## Plain-text document sources

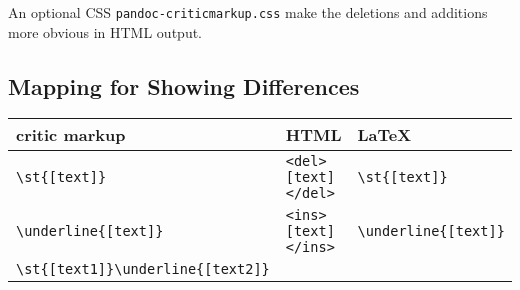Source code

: \documentclass[]{article}
\begin{document}
An optional CSS \texttt{pandoc-criticmarkup.css} make the deletions and
additions more obvious in HTML output.

\subsection{Mapping for Showing
Differences}\label{mapping-for-showing-differences}

\begin{longtable}[]{@{}lll@{}}
\toprule
\begin{minipage}[b]{0.28\columnwidth}\raggedright\strut
critic markup
\strut\end{minipage} &
\begin{minipage}[b]{0.33\columnwidth}\raggedright\strut
HTML
\strut\end{minipage} &
\begin{minipage}[b]{0.31\columnwidth}\raggedright\strut
LaTeX
\strut\end{minipage}\tabularnewline
\midrule
\endhead
\begin{minipage}[t]{0.28\columnwidth}\raggedright\strut
\texttt{\textbackslash{}st\{{[}text{]}\}}
\strut\end{minipage} &
\begin{minipage}[t]{0.33\columnwidth}\raggedright\strut
\texttt{\textless{}del\textgreater{}{[}text{]}\textless{}/del\textgreater{}}
\strut\end{minipage} &
\begin{minipage}[t]{0.31\columnwidth}\raggedright\strut
\texttt{\textbackslash{}st\{{[}text{]}\}}
\strut\end{minipage}\tabularnewline
\begin{minipage}[t]{0.28\columnwidth}\raggedright\strut
\texttt{\textbackslash{}underline\{{[}text{]}\}}
\strut\end{minipage} &
\begin{minipage}[t]{0.33\columnwidth}\raggedright\strut
\texttt{\textless{}ins\textgreater{}{[}text{]}\textless{}/ins\textgreater{}}
\strut\end{minipage} &
\begin{minipage}[t]{0.31\columnwidth}\raggedright\strut
\texttt{\textbackslash{}underline\{{[}text{]}\}}
\strut\end{minipage}\tabularnewline
\begin{minipage}[t]{0.28\columnwidth}\raggedright\strut
\texttt{\textbackslash{}st\{{[}text1{]}\}\textbackslash{}underline\{{[}text2{]}\}}
\strut\end{minipage} &

\end{longtable}
\end{document}
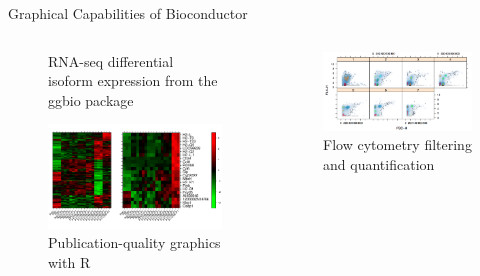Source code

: \documentclass[final]{beamer}
\begin{document}
\begin{frame}[t]
\begin{columns}[t]
\begin{column}{0.48\linewidth}
\begin{block}{Graphical Capabilities of Bioconductor}
\begin{columns}[t]
\begin{column}{0.33\linewidth}
\begin{figure}
              \caption{RNA-seq differential isoform expression from the ggbio package}
            \end{figure}
            \begin{figure}
              \centering
              \includegraphics[width=0.85\linewidth]{heatmapPanels}
              \caption{Publication-quality graphics with R}
            \end{figure}
          \end{column}
          \begin{column}{0.33\linewidth}
            \begin{figure}
              \centering
              \includegraphics[width=0.85\linewidth]{flowFilter}
              \caption{Flow cytometry filtering and quantification}
            \end{figure}
            \begin{figure}
              \centering

\end{figure}
\end{column}
\end{columns}
\end{block}
\end{column}
\end{columns}
\end{frame}
\end{document}
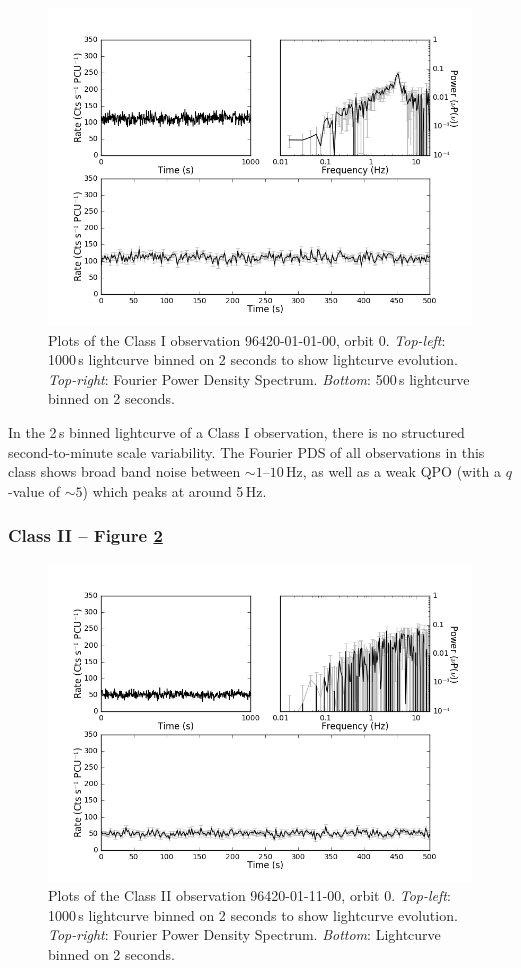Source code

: \begin{figure}
    \includegraphics[width=0.8\columnwidth, trim = 0.6cm 0 3.9cm 0]{images/Bmulti.png}
    \captionsetup{singlelinecheck=off}
    \caption[Characteristic lightcurves and a power spectrum of Type I variability.]{Plots of the Class I observation 96420-01-01-00, orbit 0.  \textit{Top-left}: 1000\,s lightcurve binned on 2 seconds to show lightcurve evolution.  \textit{Top-right}: Fourier Power Density Spectrum.  \textit{Bottom}: 500\,s lightcurve binned on 2 seconds.}
   \label{fig:Bmulti}
\end{figure}

In the 2\,s binned lightcurve of a Class I observation, there is no structured second-to-minute scale variability.  The Fourier PDS of all observations in this class shows broad band noise between $\sim1$--$10$\,Hz, as well as a weak QPO (with a $q$-value of $\sim5$) which peaks at around 5\,Hz.

\subsubsection{Class II -- Figure \ref{fig:Emulti}}

\begin{figure}
    \includegraphics[width=0.8\columnwidth, trim = 0.6cm 0 3.9cm 0]{images/Emulti.png}
    \captionsetup{singlelinecheck=off}
    \caption[Characteristic lightcurves and a power spectrum of Type II variability.]{Plots of the Class II observation 96420-01-11-00, orbit 0.  \textit{Top-left}:  1000\,s lightcurve binned on 2 seconds to show lightcurve evolution.  \textit{Top-right}: Fourier Power Density Spectrum.  \textit{Bottom}: Lightcurve binned on 2 seconds.}
   \label{fig:Emulti}
\end{figure}

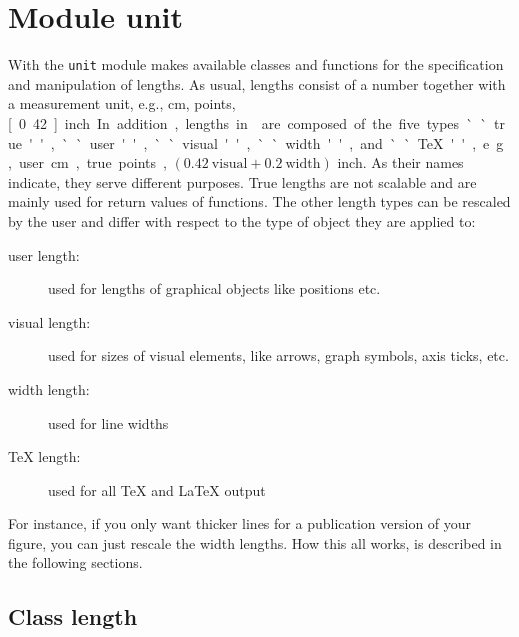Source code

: \chapter{Module unit}
\label{unit}

With the \verb|unit| module \PyX{} makes available classes and
functions for the specification and manipulation of lengths. As usual,
lengths consist of a number together with a measurement unit, e.g.,
\unit[1]{cm}, \unit[50]{points}, \unit[0.42]{inch}.  In addition,
lengths in \PyX{} are composed of the five types ``true'', ``user'',
``visual'', ``width'', and ``\TeX'', e.g., \unit[1]{user cm},
\unit[50]{true points}, $(0.42\ \mathrm{visual} + 0.2\ 
\mathrm{width})$ inch.  As their names indicate, they serve different
purposes. True lengths are not scalable and are mainly used for return
values of \PyX{} functions.  The other length types can be rescaled by
the user and differ with respect to the type of object they are
applied to:

\begin{description}
\item[user length:] used for lengths of graphical objects like
  positions etc.
\item[visual length:] used for sizes of visual elements, like arrows,
  graph symbols, axis ticks, etc.
\item[width length:] used for line widths
\item[\TeX{} length:] used for all \TeX{} and \LaTeX{} output
\end{description}

For instance, if you only want thicker lines for a publication
version of your figure, you can just rescale the width lengths. How
this all works, is described in the following sections.

\section{Class length}

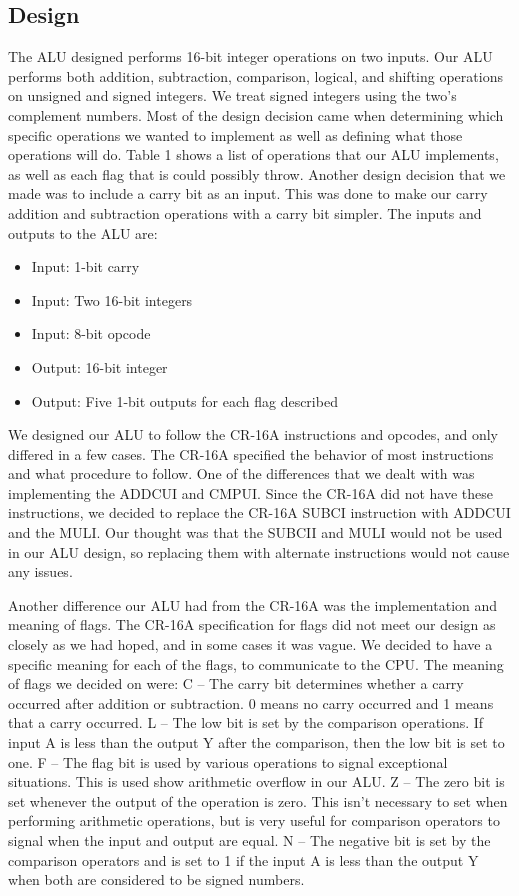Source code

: \documentclass[letterpaper, 11 pt, conference]{article}
\begin{document}
\subsection{Design}
The ALU designed performs 16-bit integer operations on two inputs. Our ALU performs both addition, subtraction, comparison, logical, and shifting operations on unsigned and signed integers. We treat signed integers using the two’s complement numbers. Most of the design decision came when determining which specific operations we wanted to implement as well as defining what those operations will do. Table 1 shows a list of operations that our ALU implements, as well as each flag that is could possibly throw. Another design decision that we made was to include a carry bit as an input. This was done to make our carry addition and subtraction operations with a carry bit simpler. The inputs and outputs to the ALU are:
\begin{itemize}
\item Input: 1-bit carry 
\item Input: Two 16-bit integers
\item Input: 8-bit opcode
\item Output: 16-bit integer
\item Output: Five 1-bit outputs for each flag described
\end{itemize}
We designed our ALU to follow the CR-16A instructions and opcodes, and only differed in a few cases. The CR-16A specified the behavior of most instructions and what procedure to follow.  One of the differences that we dealt with was implementing the ADDCUI and CMPUI. Since the CR-16A did not have these instructions, we decided to replace the CR-16A SUBCI instruction with ADDCUI and the MULI. Our thought was that the SUBCII and MULI would not be used in our ALU design, so replacing them with alternate instructions would not cause any issues. 

Another difference our ALU had from the CR-16A was the implementation and meaning of flags. The CR-16A specification for flags did not meet our design as closely as we had hoped, and in some cases it was vague. We decided to have a specific meaning for each of the flags, to communicate to the CPU. The meaning of flags we decided on were:
C – The carry bit determines whether a carry occurred after addition or subtraction. 0 means no carry occurred and 1 means that a carry occurred.
L – The low bit is set by the comparison operations. If input A is less than the output Y after the comparison, then the low bit is set to one.
F – The flag bit is used by various operations to signal exceptional situations. This is used show arithmetic overflow in our ALU.
Z – The zero bit is set whenever the output of the operation is zero. This isn’t necessary to set when performing arithmetic operations, but is very useful for comparison operators to signal when the input and output are equal.
N – The negative bit is set by the comparison operators and is set to 1 if the input A is less than the output Y when both are considered to be signed numbers.
\end{document}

## Work instruction
An answer is complete only when it holds every line above containing the string "user".

## Exercise solution
lengths in \PyX{} are composed of the five types ``true'', ``user'',
``visual'', ``width'', and ``\TeX'', e.g., \unit[1]{user cm},
the user and differ with respect to the type of object they are
\item[user length:] used for lengths of graphical objects like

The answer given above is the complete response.